Self-contained SSH-and-paste guide covering clone → .env → deploy → Apache reload → smoke test. Includes troubleshooting for the most likely failure modes (MSAL redirect mismatch, missing env vars, /health 503).
7.4 KiB
Dev cutover runbook — optical-dev.oliver.solutions
Self-contained "SSH in and paste these" instructions for the first
deploy of HM AI QC to the new Dev server.

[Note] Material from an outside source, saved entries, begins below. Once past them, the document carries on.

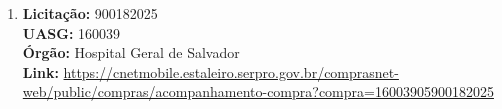 \begin{apendicesenv}
{\begin{enumerate}
    \item \textbf{Licitação:} 900182025 \\
          \textbf{UASG:} 160039 \\
          \textbf{Órgão:} Hospital Geral de Salvador \\
          \textbf{Link:} \url{https://cnetmobile.estaleiro.serpro.gov.br/comprasnet-web/public/compras/acompanhamento-compra?compra=16003905900182025}
\end{enumerate}
}

\vspace{2mm}

\end{apendicesenv}
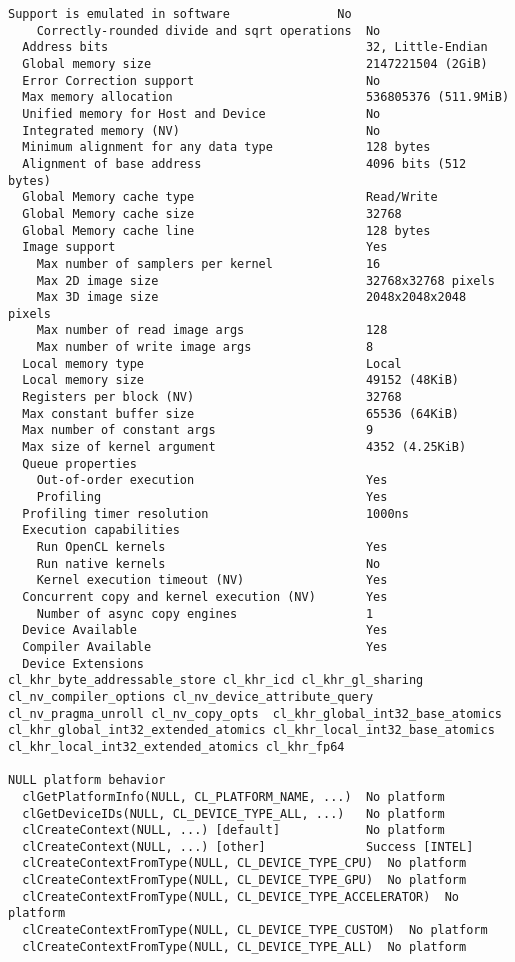 \documentclass{article}
\begin{document}
\begin{lstlisting}[language={}]
    Support is emulated in software               No
    Correctly-rounded divide and sqrt operations  No
  Address bits                                    32, Little-Endian
  Global memory size                              2147221504 (2GiB)
  Error Correction support                        No
  Max memory allocation                           536805376 (511.9MiB)
  Unified memory for Host and Device              No
  Integrated memory (NV)                          No
  Minimum alignment for any data type             128 bytes
  Alignment of base address                       4096 bits (512 bytes)
  Global Memory cache type                        Read/Write
  Global Memory cache size                        32768
  Global Memory cache line                        128 bytes
  Image support                                   Yes
    Max number of samplers per kernel             16
    Max 2D image size                             32768x32768 pixels
    Max 3D image size                             2048x2048x2048 pixels
    Max number of read image args                 128
    Max number of write image args                8
  Local memory type                               Local
  Local memory size                               49152 (48KiB)
  Registers per block (NV)                        32768
  Max constant buffer size                        65536 (64KiB)
  Max number of constant args                     9
  Max size of kernel argument                     4352 (4.25KiB)
  Queue properties                                
    Out-of-order execution                        Yes
    Profiling                                     Yes
  Profiling timer resolution                      1000ns
  Execution capabilities                          
    Run OpenCL kernels                            Yes
    Run native kernels                            No
    Kernel execution timeout (NV)                 Yes
  Concurrent copy and kernel execution (NV)       Yes
    Number of async copy engines                  1
  Device Available                                Yes
  Compiler Available                              Yes
  Device Extensions                               cl_khr_byte_addressable_store cl_khr_icd cl_khr_gl_sharing cl_nv_compiler_options cl_nv_device_attribute_query cl_nv_pragma_unroll cl_nv_copy_opts  cl_khr_global_int32_base_atomics cl_khr_global_int32_extended_atomics cl_khr_local_int32_base_atomics cl_khr_local_int32_extended_atomics cl_khr_fp64 

NULL platform behavior
  clGetPlatformInfo(NULL, CL_PLATFORM_NAME, ...)  No platform
  clGetDeviceIDs(NULL, CL_DEVICE_TYPE_ALL, ...)   No platform
  clCreateContext(NULL, ...) [default]            No platform
  clCreateContext(NULL, ...) [other]              Success [INTEL]
  clCreateContextFromType(NULL, CL_DEVICE_TYPE_CPU)  No platform
  clCreateContextFromType(NULL, CL_DEVICE_TYPE_GPU)  No platform
  clCreateContextFromType(NULL, CL_DEVICE_TYPE_ACCELERATOR)  No platform
  clCreateContextFromType(NULL, CL_DEVICE_TYPE_CUSTOM)  No platform
  clCreateContextFromType(NULL, CL_DEVICE_TYPE_ALL)  No platform
  \end{lstlisting}
\end{document}

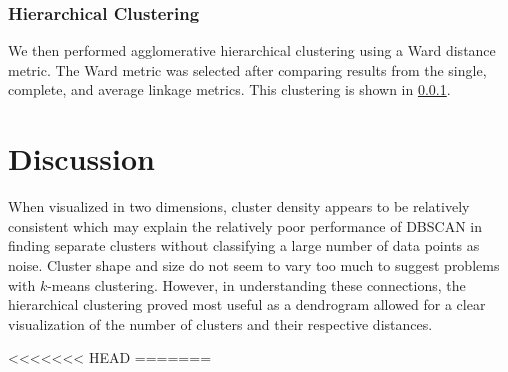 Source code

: \documentclass{article}
\begin{document}
\subsubsection{Hierarchical Clustering}
We then performed agglomerative hierarchical clustering using a Ward distance metric. The Ward metric was selected after comparing results from the single, complete, and average linkage metrics. This clustering is shown in \ref{}.

\section{Discussion}
\label{Discussion}
When visualized in two dimensions, cluster density appears to be relatively consistent which may explain the relatively poor performance of DBSCAN in finding separate clusters without classifying a large number of data points as noise. Cluster shape and size do not seem to vary too much to suggest problems with $k$-means clustering. However, in understanding these connections, the hierarchical clustering proved most useful as a dendrogram allowed for a clear visualization of the number of clusters and their respective distances.






<<<<<<< HEAD
=======
	
	
\end{document}
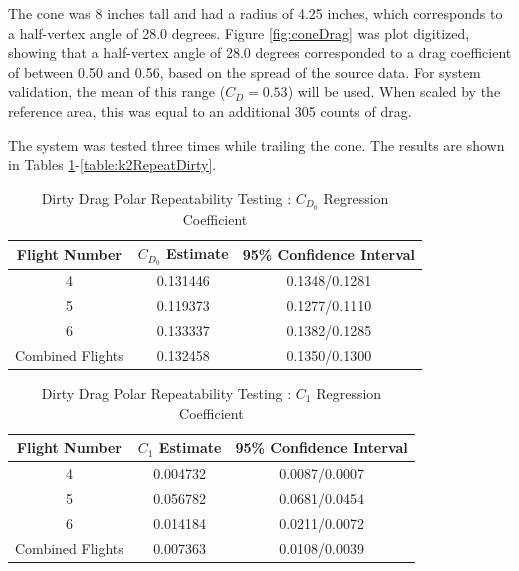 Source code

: 	The cone was 8 inches tall and had a radius of 4.25 inches, which corresponds to a half-vertex angle of 28.0 degrees. Figure \ref{fig:coneDrag} was plot digitized, showing that a half-vertex angle of 28.0 degrees corresponded to a drag coefficient of between 0.50 and 0.56, based on the spread of the source data. For system validation, the mean of this range ($C_D = 0.53$) will be used. When scaled by the reference area, this was equal to an additional 305 counts of drag.

The system was tested three times while trailing the cone. The results are shown in Tables \ref{table:cd0RepeatDirty}-\ref{table:k2RepeatDirty}.
\newpage
\begin{table}[H]
\caption{Dirty Drag Polar Repeatability Testing : $C_{D_0}$ Regression Coefficient}
\label{table:cd0RepeatDirty}
\centering
\begin{tabular}{c c c}
\hline\hline
 Flight Number & $C_{D_0}$ Estimate & 95\% Confidence Interval \\
 \hline
4 & 0.131446 & 0.1348/0.1281 \\
5 & 0.119373 & 0.1277/0.1110 \\
6 & 0.133337 & 0.1382/0.1285 \\
\hline \hline
Combined Flights & 0.132458 & 0.1350/0.1300\\
\hline
\end{tabular}
\end{table}

\begin{table}[H]
\caption{Dirty Drag Polar Repeatability Testing : $C_1$ Regression Coefficient}
\label{table:c1RepeatDirty}
\centering
\begin{tabular}{c c c}
\hline\hline
Flight Number & $C_1$ Estimate & 95\% Confidence Interval \\
 \hline
4 & 0.004732 & 0.0087/0.0007\\
5 & 0.056782 & 0.0681/0.0454 \\
6 & 0.014184 & 0.0211/0.0072\\
\hline \hline
Combined Flights & 0.007363 & 0.0108/0.0039\\
\hline
\end{tabular}
\end{table}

Phase 3 of
deploy/DEV_PROD_MIGRATION_PLAN.md.
Estimated time: 20 minutes if everything works first try.
0 — Prereqs (verify before starting)
| Check | How |
|---|---|
| Entra redirect URIs added | Confirmed 2026-05-09 — https://optical-dev.oliver.solutions/hm-aiqc/ and https://optical-prod.oliver.solutions/hm-aiqc/ are registered as SPA URIs on app 9079054c-9620-4757-a256-23413042f1ef. |
develop branch pushed |
git ls-remote origin develop from your laptop shows commit e772095 (Phase 2). |
You have SSH access to optical-dev.oliver.solutions |
ssh optical-dev.oliver.solutions lands you in. |
| You have docker permissions on the server | docker ps works without sudo. |
| You have sudo for Apache reload | sudo systemctl status apache2 works. |
If anything's missing, stop and resolve before proceeding.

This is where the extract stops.